### [TASK DIRECTIONS]
Repeat the listing in full. Nothing may be added or left out.
····················
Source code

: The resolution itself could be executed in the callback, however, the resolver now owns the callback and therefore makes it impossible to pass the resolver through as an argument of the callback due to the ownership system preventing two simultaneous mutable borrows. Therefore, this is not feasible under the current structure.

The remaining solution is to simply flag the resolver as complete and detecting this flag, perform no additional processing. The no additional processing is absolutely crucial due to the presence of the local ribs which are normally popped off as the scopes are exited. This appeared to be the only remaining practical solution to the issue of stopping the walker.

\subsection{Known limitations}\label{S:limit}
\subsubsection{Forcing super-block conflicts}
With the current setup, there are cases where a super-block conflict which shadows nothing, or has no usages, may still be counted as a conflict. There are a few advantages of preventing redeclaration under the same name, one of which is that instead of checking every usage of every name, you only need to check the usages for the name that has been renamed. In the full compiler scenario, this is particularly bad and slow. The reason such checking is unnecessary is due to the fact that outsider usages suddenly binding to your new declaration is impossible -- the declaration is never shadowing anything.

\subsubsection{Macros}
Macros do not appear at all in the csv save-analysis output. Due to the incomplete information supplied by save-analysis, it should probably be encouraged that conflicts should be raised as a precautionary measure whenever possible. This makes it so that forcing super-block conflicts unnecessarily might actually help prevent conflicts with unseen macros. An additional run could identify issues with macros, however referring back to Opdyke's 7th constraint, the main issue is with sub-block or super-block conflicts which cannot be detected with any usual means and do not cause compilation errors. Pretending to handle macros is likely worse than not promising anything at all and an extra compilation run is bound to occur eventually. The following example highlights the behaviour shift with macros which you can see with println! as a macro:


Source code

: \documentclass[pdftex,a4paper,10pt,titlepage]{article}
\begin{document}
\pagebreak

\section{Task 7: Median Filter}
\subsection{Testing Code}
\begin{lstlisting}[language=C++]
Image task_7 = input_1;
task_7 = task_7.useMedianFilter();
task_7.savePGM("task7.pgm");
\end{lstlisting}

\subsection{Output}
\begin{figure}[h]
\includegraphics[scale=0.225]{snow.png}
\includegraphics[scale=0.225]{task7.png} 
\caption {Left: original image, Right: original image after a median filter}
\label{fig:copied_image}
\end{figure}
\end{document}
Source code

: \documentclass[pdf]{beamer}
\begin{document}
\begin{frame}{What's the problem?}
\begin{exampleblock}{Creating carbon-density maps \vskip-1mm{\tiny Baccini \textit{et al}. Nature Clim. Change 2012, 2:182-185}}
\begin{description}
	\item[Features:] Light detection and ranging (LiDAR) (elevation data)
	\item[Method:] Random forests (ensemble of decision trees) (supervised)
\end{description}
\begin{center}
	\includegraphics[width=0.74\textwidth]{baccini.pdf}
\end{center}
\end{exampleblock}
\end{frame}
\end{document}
····················
### [RESPONSE FOR THIS EXERCISE]
Source code

: The resolution itself could be executed in the callback, however, the resolver now owns the callback and therefore makes it impossible to pass the resolver through as an argument of the callback due to the ownership system preventing two simultaneous mutable borrows. Therefore, this is not feasible under the current structure.

The remaining solution is to simply flag the resolver as complete and detecting this flag, perform no additional processing. The no additional processing is absolutely crucial due to the presence of the local ribs which are normally popped off as the scopes are exited. This appeared to be the only remaining practical solution to the issue of stopping the walker.

\subsection{Known limitations}\label{S:limit}
\subsubsection{Forcing super-block conflicts}
With the current setup, there are cases where a super-block conflict which shadows nothing, or has no usages, may still be counted as a conflict. There are a few advantages of preventing redeclaration under the same name, one of which is that instead of checking every usage of every name, you only need to check the usages for the name that has been renamed. In the full compiler scenario, this is particularly bad and slow. The reason such checking is unnecessary is due to the fact that outsider usages suddenly binding to your new declaration is impossible -- the declaration is never shadowing anything.

\subsubsection{Macros}
Macros do not appear at all in the csv save-analysis output. Due to the incomplete information supplied by save-analysis, it should probably be encouraged that conflicts should be raised as a precautionary measure whenever possible. This makes it so that forcing super-block conflicts unnecessarily might actually help prevent conflicts with unseen macros. An additional run could identify issues with macros, however referring back to Opdyke's 7th constraint, the main issue is with sub-block or super-block conflicts which cannot be detected with any usual means and do not cause compilation errors. Pretending to handle macros is likely worse than not promising anything at all and an extra compilation run is bound to occur eventually. The following example highlights the behaviour shift with macros which you can see with println! as a macro:


Source code

: \documentclass[pdftex,a4paper,10pt,titlepage]{article}
\begin{document}
\pagebreak

\section{Task 7: Median Filter}
\subsection{Testing Code}
\begin{lstlisting}[language=C++]
Image task_7 = input_1;
task_7 = task_7.useMedianFilter();
task_7.savePGM("task7.pgm");
\end{lstlisting}

\subsection{Output}
\begin{figure}[h]
\includegraphics[scale=0.225]{snow.png}
\includegraphics[scale=0.225]{task7.png} 
\caption {Left: original image, Right: original image after a median filter}
\label{fig:copied_image}
\end{figure}
\end{document}
Source code

: \documentclass[pdf]{beamer}
\begin{document}
\begin{frame}{What's the problem?}
\begin{exampleblock}{Creating carbon-density maps \vskip-1mm{\tiny Baccini \textit{et al}. Nature Clim. Change 2012, 2:182-185}}
\begin{description}
	\item[Features:] Light detection and ranging (LiDAR) (elevation data)
	\item[Method:] Random forests (ensemble of decision trees) (supervised)
\end{description}
\begin{center}
	\includegraphics[width=0.74\textwidth]{baccini.pdf}
\end{center}
\end{exampleblock}
\end{frame}
\end{document}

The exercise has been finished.